Charles Bradley, now in his 60’s, has certainly been forced to take the long path to get to this album and the journey itself is a grand story. Interestingly at age 51 he found himself performing under the name of Black Velvet impersonating James Brown in Brooklyn clubs. The influence of James Brown is apparent but Bradley’s style is unique. There is a slickness to the way he phrases, it’s like his vocals are skating on ice but at the same time there is a raspness in the texture of his voice. This combination is most apparent in a track like ‘I Believe in Your Love’ where the combination of wordy verses and legato choruses truly shows the quality of Charles Bradley’s vocals.
The album list Thomas Brenneck as producer (also guitarist for Sharon Jones and the Dapkings) although Gabe Roth’s influence is more then apparent and there is the unmistakable sound of Homer Steinweiss on drums and David Guy on trumpet that rise Daptone and Dunham releases far above every other modern funk and soul release. However the overall album sound is certainly different to any other Daptone release, it has a slightly more contemporary almost hip hop feel to the rhythm section particularly in songs like ‘The Telephone Song’ or ‘No Time for Dreaming’ (written by funk legend Joe Quarterman). Having said that a song ‘Why is it so Hard?’ still has a classic 6/8 gospel feel with the organ creating an unmistakable sound that will impress even the most hard nose classic soul fans. I’m truly looking forward to hearing more Tommy Brenneck produced records to see where his production style goes.

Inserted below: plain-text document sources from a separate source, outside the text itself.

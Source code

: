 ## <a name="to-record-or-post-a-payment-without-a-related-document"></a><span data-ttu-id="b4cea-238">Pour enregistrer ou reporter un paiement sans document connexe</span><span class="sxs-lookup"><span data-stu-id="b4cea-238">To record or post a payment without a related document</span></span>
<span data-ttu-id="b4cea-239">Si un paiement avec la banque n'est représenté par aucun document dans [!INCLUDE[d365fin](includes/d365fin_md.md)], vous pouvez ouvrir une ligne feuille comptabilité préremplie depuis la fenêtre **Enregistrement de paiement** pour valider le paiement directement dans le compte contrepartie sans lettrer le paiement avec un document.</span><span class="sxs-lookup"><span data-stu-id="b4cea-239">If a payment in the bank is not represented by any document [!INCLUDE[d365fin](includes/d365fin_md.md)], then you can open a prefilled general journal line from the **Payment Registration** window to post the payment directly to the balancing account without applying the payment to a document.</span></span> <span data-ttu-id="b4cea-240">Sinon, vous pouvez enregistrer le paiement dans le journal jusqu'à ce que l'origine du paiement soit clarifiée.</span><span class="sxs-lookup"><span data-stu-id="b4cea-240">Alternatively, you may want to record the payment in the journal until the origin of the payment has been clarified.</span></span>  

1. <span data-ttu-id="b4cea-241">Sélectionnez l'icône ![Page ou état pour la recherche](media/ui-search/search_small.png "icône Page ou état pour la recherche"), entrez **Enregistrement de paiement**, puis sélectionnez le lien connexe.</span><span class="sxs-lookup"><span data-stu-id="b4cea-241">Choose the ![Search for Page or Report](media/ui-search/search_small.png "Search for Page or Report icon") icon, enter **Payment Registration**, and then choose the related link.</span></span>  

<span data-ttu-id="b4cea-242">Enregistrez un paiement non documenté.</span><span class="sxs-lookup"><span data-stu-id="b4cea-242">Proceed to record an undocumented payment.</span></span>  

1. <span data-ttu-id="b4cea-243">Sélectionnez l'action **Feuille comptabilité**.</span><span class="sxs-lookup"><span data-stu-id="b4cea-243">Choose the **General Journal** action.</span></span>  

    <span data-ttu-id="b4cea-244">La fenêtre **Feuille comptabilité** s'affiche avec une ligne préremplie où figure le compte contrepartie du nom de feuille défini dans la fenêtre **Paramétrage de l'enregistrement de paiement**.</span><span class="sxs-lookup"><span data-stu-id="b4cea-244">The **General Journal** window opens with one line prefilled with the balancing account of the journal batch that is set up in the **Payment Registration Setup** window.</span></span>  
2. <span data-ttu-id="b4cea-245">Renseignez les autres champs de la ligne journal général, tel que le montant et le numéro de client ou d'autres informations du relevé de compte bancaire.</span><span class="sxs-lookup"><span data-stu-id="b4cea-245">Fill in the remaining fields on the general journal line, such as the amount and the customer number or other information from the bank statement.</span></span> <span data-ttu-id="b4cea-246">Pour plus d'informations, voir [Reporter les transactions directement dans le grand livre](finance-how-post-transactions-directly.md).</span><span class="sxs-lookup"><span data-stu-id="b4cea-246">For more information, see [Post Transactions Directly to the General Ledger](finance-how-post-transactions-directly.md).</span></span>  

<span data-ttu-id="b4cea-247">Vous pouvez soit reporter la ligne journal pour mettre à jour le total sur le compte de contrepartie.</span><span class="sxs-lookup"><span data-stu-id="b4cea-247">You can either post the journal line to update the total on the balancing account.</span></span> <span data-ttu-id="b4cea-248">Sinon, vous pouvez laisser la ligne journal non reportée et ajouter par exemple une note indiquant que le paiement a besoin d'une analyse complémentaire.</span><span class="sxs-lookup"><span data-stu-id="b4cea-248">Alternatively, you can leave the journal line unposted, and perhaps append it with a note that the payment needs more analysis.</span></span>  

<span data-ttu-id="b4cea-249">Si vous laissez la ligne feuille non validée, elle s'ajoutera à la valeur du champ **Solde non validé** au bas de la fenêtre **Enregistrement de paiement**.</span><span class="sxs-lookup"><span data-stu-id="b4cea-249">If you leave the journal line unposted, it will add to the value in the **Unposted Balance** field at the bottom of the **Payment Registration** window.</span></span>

Without a doubt the best song of this album is ‘The World (Is Going Up in Flames)’ which was originally released on 7” back in 2007. It has the type of funky yet slow tempo groove that is hard to find on any funk recording post 1972. Lyrically you’ll really feel something from Bradley’s vocals; they explode, hitting tape hard in the same way Aretha Franklin was recorded in the 60’s at Muscle Sholes and they never lose there slickness or groove.
Overall a fantastic album that should find its way to being a soul classic.